In MLlib, Users and products are described by a small set of latent factors that can be used to predict missing entries. MLlib uses the alternating least squares (ALS) algorithm to learn these latent factors.

Let's take an example of how to generate recommendations. It is also known as collaborative filtering.

Let us first look at the data ratings.dat. This file is in HDFS at the location /data/ml-1m/ratings.dat. You can open Hue and click on file browser. Click the first slash in the path to go to the top level and then click on ml-1m. Inside this folder, you will find a file ratings.dat. Click to open it. This file contains textual data.

Each line represents a rating. The values in each line are separated by a double colon. The first number is the user id, the second number is movie id and the third one is the ratings given by this user to this movie id and the fourth number is the time stamp.

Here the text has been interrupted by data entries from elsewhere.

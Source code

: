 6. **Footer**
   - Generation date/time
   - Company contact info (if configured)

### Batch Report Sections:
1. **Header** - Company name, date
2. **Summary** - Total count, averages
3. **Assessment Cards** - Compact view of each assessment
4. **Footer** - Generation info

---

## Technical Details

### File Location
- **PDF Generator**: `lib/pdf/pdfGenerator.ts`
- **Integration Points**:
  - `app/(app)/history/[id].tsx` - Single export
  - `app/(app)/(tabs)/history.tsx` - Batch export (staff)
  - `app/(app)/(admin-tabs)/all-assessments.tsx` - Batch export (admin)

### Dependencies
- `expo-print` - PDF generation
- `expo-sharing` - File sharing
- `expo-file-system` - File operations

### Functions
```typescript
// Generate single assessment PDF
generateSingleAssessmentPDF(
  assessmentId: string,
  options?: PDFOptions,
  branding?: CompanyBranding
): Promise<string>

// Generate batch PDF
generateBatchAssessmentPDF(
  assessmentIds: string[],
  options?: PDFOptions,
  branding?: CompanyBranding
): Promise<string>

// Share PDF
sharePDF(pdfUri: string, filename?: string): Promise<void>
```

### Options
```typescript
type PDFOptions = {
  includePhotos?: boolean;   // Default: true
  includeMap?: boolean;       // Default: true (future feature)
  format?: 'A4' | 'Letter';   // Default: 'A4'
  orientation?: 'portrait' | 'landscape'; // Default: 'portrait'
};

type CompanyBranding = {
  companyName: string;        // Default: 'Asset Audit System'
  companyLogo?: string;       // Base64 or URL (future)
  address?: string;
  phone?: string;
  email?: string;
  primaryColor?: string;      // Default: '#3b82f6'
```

In the first line of the file, 1 is user id, 1193 is the movie id and 5 is the rating.

To know more about this data you can take a look at README file in the same folder.

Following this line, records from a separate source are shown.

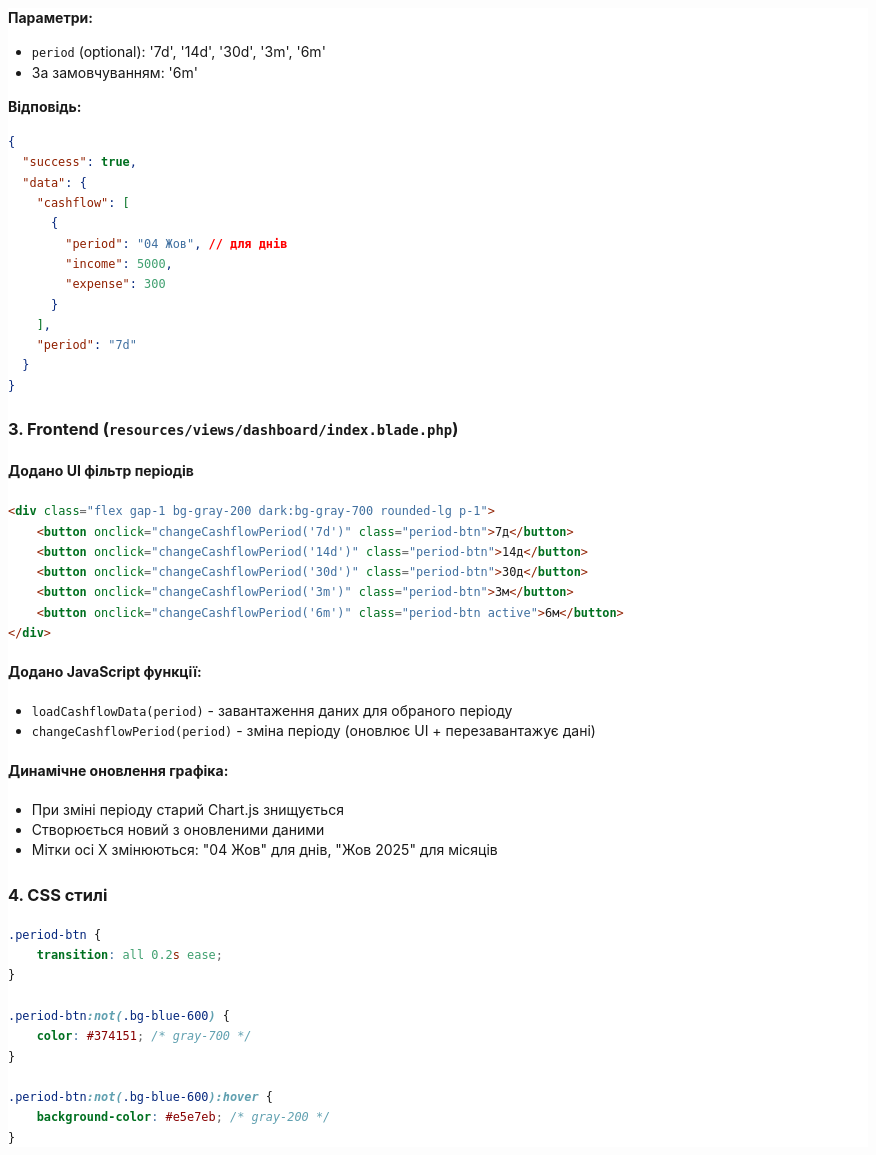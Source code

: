 **Параметри:**
- `period` (optional): '7d', '14d', '30d', '3m', '6m'
- За замовчуванням: '6m'

**Відповідь:**
```json
{
  "success": true,
  "data": {
    "cashflow": [
      {
        "period": "04 Жов", // для днів
        "income": 5000,
        "expense": 300
      }
    ],
    "period": "7d"
  }
}
```

### 3. Frontend (`resources/views/dashboard/index.blade.php`)

#### Додано UI фільтр періодів

```html
<div class="flex gap-1 bg-gray-200 dark:bg-gray-700 rounded-lg p-1">
    <button onclick="changeCashflowPeriod('7d')" class="period-btn">7д</button>
    <button onclick="changeCashflowPeriod('14d')" class="period-btn">14д</button>
    <button onclick="changeCashflowPeriod('30d')" class="period-btn">30д</button>
    <button onclick="changeCashflowPeriod('3m')" class="period-btn">3м</button>
    <button onclick="changeCashflowPeriod('6m')" class="period-btn active">6м</button>
</div>
```

#### Додано JavaScript функції:
- `loadCashflowData(period)` - завантаження даних для обраного періоду
- `changeCashflowPeriod(period)` - зміна періоду (оновлює UI + перезавантажує дані)

#### Динамічне оновлення графіка:
- При зміні періоду старий Chart.js знищується
- Створюється новий з оновленими даними
- Мітки осі X змінюються: "04 Жов" для днів, "Жов 2025" для місяців

### 4. CSS стилі

```css
.period-btn {
    transition: all 0.2s ease;
}

.period-btn:not(.bg-blue-600) {
    color: #374151; /* gray-700 */
}

.period-btn:not(.bg-blue-600):hover {
    background-color: #e5e7eb; /* gray-200 */
}
```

Now, let's use the spark MLlib to generate recommendations. We are going to divide this movies rating dataset into two parts - training and test. Training being 80% and test being remaining 20%. Using training data we will train the model and we will generate recommendations for the test data.

Let's open the WebConsole and start a version spark two. We are going to use spark2. Using the command usr/spark2.0.1/bin/spark-shell lets launch the scala spark shell. Wait for it to start. Once the scala prompt appears we can start working with it.

Let us first import the needed libraries. Here we are importing ALS which is the algorithm Alternating Least Squares that we are going to use. The data we saw earlier we are going to create a dataframe out of it. Since we already know the schema, we can use the reflections way of creating dataframe. First we would create an rdd having objects of a case class and then use toDF to convert this rdd into dataframe.

So, let us first define the case class Rating with the four members userid, movieid, rating and timestamp. Next we define a method that would convert each line of the text into the object of Rating. Let us test this function individually with the first row of text. You can see that it has successfully converted the string into the object.

Next, we create an RDD with the name "raw" using sc.textFile with the path name. Let us check if the rdd is okay by calling take function with 1 as an argument. It should display the first line of text. For us, it is working fine. If it does not correctly, double check the location of the file you passed in sc.textFile.

Now, let's apply our parseRating function on each record of this raw rdd by using the map transformation. And call toDF method on it to convert it into dataframe. Now, we have a dataframe ratings. Let us check if this dataframe is correctly formed using show method. You can see that it is in tabular form.

Now, let's break this dataframe into two parts training and test using randomSplit function. With training dataframe we are going to train model and with test dataframe we are going to test the model.

Now, let's first create the instance of ALS algorithm and then set various parameters. Afterward, set the name of user column, item column and ratings column. We are basically mapping our dataframe's columns to various fields that the algorithm needs.

We can simply call als.fit on our "training" dataframe. It might take some time. Once done, it would return the model. This model can be used to generate the recommendations. You can save this model on a file which can be transferred to a production environment and generate the recommendations real time.

Now, let's prepare the recommendations using the function "transform" on the model with test dataframe as the argument. And using take, you can quickly check if it has generated the predictions. It if is working fine. You can save the results to a file using prediction.write.format() followed by save.